Additional question: How does the number of grayscale levels in an image (dynamic range) affect the algorithm's performance and the number of recognition errors?
Author Response
Comments 1: What device authors uses for accruing images?
Response 1: The images in the LUSData dataset were collected retrospectively. Please note that we provide information regarding the images in Table A1. While we do not have information on the probe model number, we are able to provide device manufacturer, probe type, and depth of acquisition.
Comments 2: How resolution effects on data processing?
Response 2: Thank you for this question, as it is important to know how images are preprocessed in machine learning experiments. The images were collected at various resolutions, as they originate from a variety of ultrasound devices, but we standardized the size of the images as a preprocessing step. As outlined in Section 3.5 (line 211), images are resized to 128x128 pixels. This convention was used for prior work for the same problems (A-line versus B-line classification and pleural effusion classification). To make this clear, we have added a clause at line 217 providing a reference to the previous work.
Comments 3: What software and hardware authors use for mathematical processing?
Response 3: Thank you for pointing out that this information is missing. In response, we have provided the Python version used for all code development, provided a link to experimental code, and shared details regarding the hardware used for experiments. Please find this newly added information in Section 3.5 (lines 234-238) and Appendix H (lines 719-722).
Comments 4: May be authors can add some unusual fact of imaging processing. How authors choice proper algorithm in image processing?
Response 4: To isolate the effects of different data augmentation pipelines, we held the architecture constant. Please note that this architecture is consistent with prior work (stated in line 212). For most experiments, we used MobileNetV3Small as the neural network architecture because it can be executed in real-time on mobile devices, which maintains the portability of point-of-care ultrasound. We have added a sentence at lines 213-215 to reinforce this reasoning. Lastly, for completeness, we performed additional experiments using the ResNet18 backbone. These experiments are described in Appendix H. As seen in Table A6, these models overfit when fine-tuned.
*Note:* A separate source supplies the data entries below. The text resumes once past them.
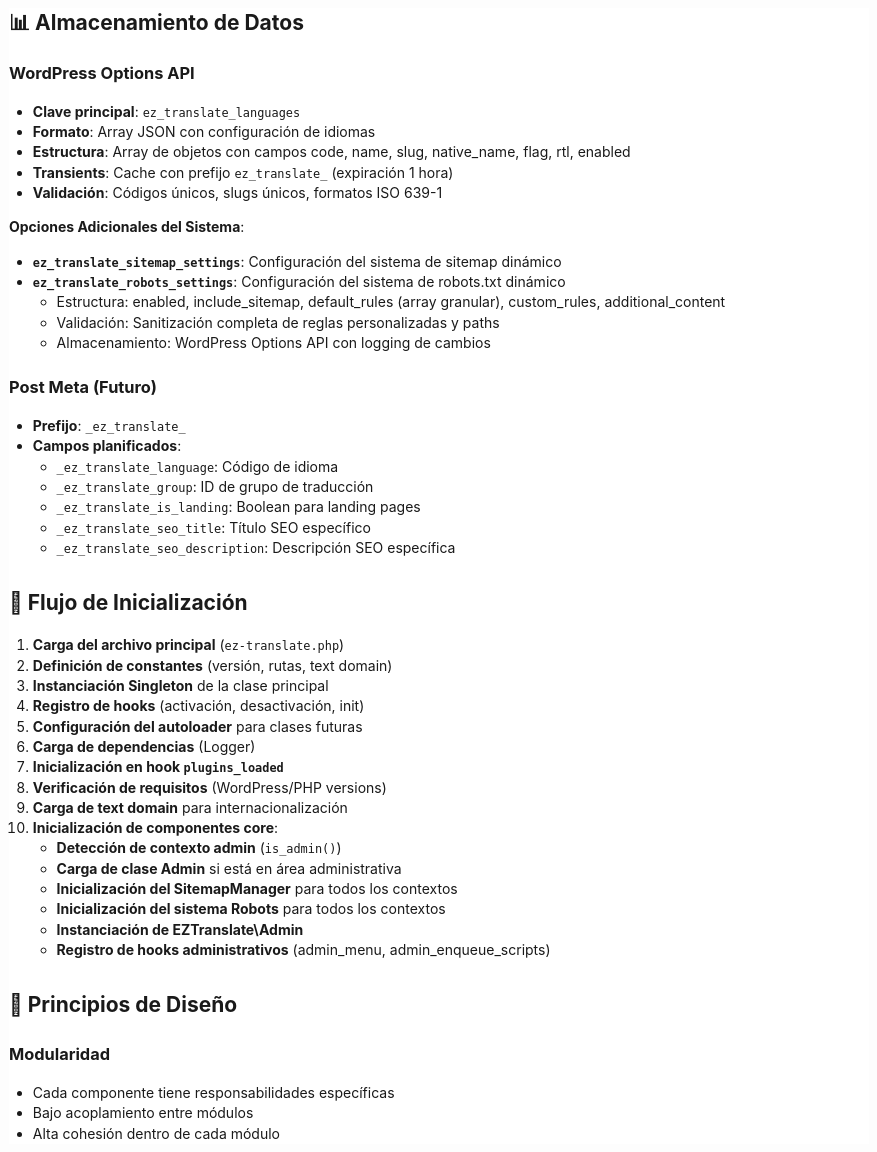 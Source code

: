 ## 📊 Almacenamiento de Datos

### WordPress Options API
- **Clave principal**: `ez_translate_languages`
- **Formato**: Array JSON con configuración de idiomas
- **Estructura**: Array de objetos con campos code, name, slug, native_name, flag, rtl, enabled
- **Transients**: Cache con prefijo `ez_translate_` (expiración 1 hora)
- **Validación**: Códigos únicos, slugs únicos, formatos ISO 639-1

**Opciones Adicionales del Sistema**:
- **`ez_translate_sitemap_settings`**: Configuración del sistema de sitemap dinámico
- **`ez_translate_robots_settings`**: Configuración del sistema de robots.txt dinámico
  - Estructura: enabled, include_sitemap, default_rules (array granular), custom_rules, additional_content
  - Validación: Sanitización completa de reglas personalizadas y paths
  - Almacenamiento: WordPress Options API con logging de cambios

### Post Meta (Futuro)
- **Prefijo**: `_ez_translate_`
- **Campos planificados**:
  - `_ez_translate_language`: Código de idioma
  - `_ez_translate_group`: ID de grupo de traducción
  - `_ez_translate_is_landing`: Boolean para landing pages
  - `_ez_translate_seo_title`: Título SEO específico
  - `_ez_translate_seo_description`: Descripción SEO específica

## 🔄 Flujo de Inicialización

1. **Carga del archivo principal** (`ez-translate.php`)
2. **Definición de constantes** (versión, rutas, text domain)
3. **Instanciación Singleton** de la clase principal
4. **Registro de hooks** (activación, desactivación, init)
5. **Configuración del autoloader** para clases futuras
6. **Carga de dependencias** (Logger)
7. **Inicialización en hook `plugins_loaded`**
8. **Verificación de requisitos** (WordPress/PHP versions)
9. **Carga de text domain** para internacionalización
10. **Inicialización de componentes core**:
    - **Detección de contexto admin** (`is_admin()`)
    - **Carga de clase Admin** si está en área administrativa
    - **Inicialización del SitemapManager** para todos los contextos
    - **Inicialización del sistema Robots** para todos los contextos
    - **Instanciación de EZTranslate\Admin**
    - **Registro de hooks administrativos** (admin_menu, admin_enqueue_scripts)

## 🎯 Principios de Diseño

### Modularidad
- Cada componente tiene responsabilidades específicas
- Bajo acoplamiento entre módulos
- Alta cohesión dentro de cada módulo
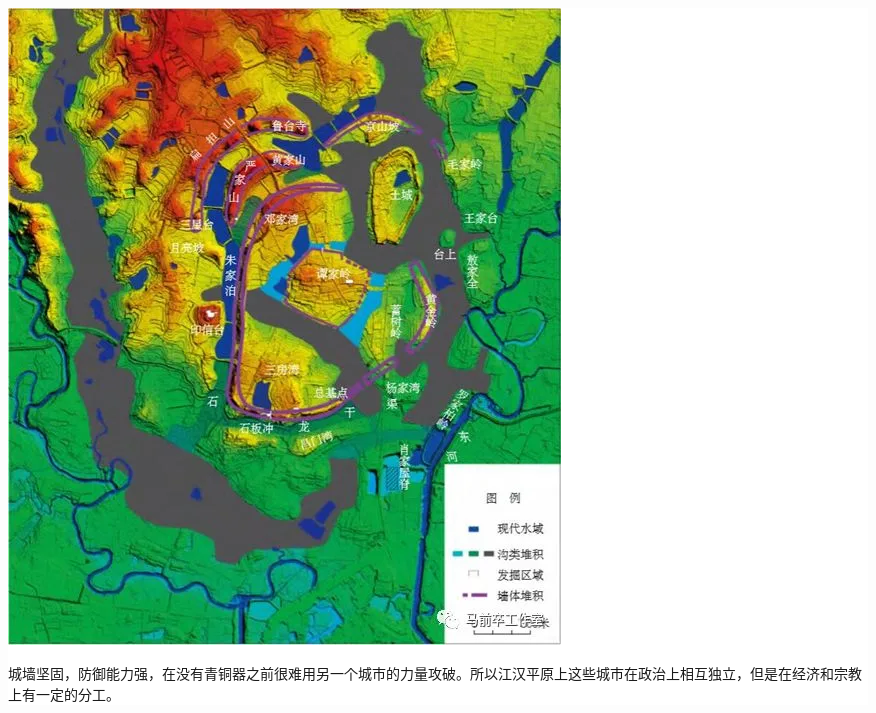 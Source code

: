 ![](/images/btnews/btnews/0201_0300/0261/image20.webp)

城墙坚固，防御能力强，在没有青铜器之前很难用另一个城市的力量攻破。所以江汉平原上这些城市在政治上相互独立，但是在经济和宗教上有一定的分工。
Comments 5: How does the number of grayscale levels in an image (dynamic range) affect the algorithm's performance and the number of recognition errors?
Response 5: This is an interesting question for machine learning in ultrasound in general. I imagine that the dynamic range of images would differ by probe type, manufacturer, device model, and device-specific settings. This study is concerned primarily with discovering which data augmentation methods work best for self-supervised pretraining in ultrasound. I believe that the reviewer's question is worthy of its own separate study, as it is an intriguing question that applies to several domains in ultrasound. However, I believe that it is out-of-scope for this investigation.
Round 2
Reviewer 1 Report
Comments and Suggestions for AuthorsAll revisions are completed.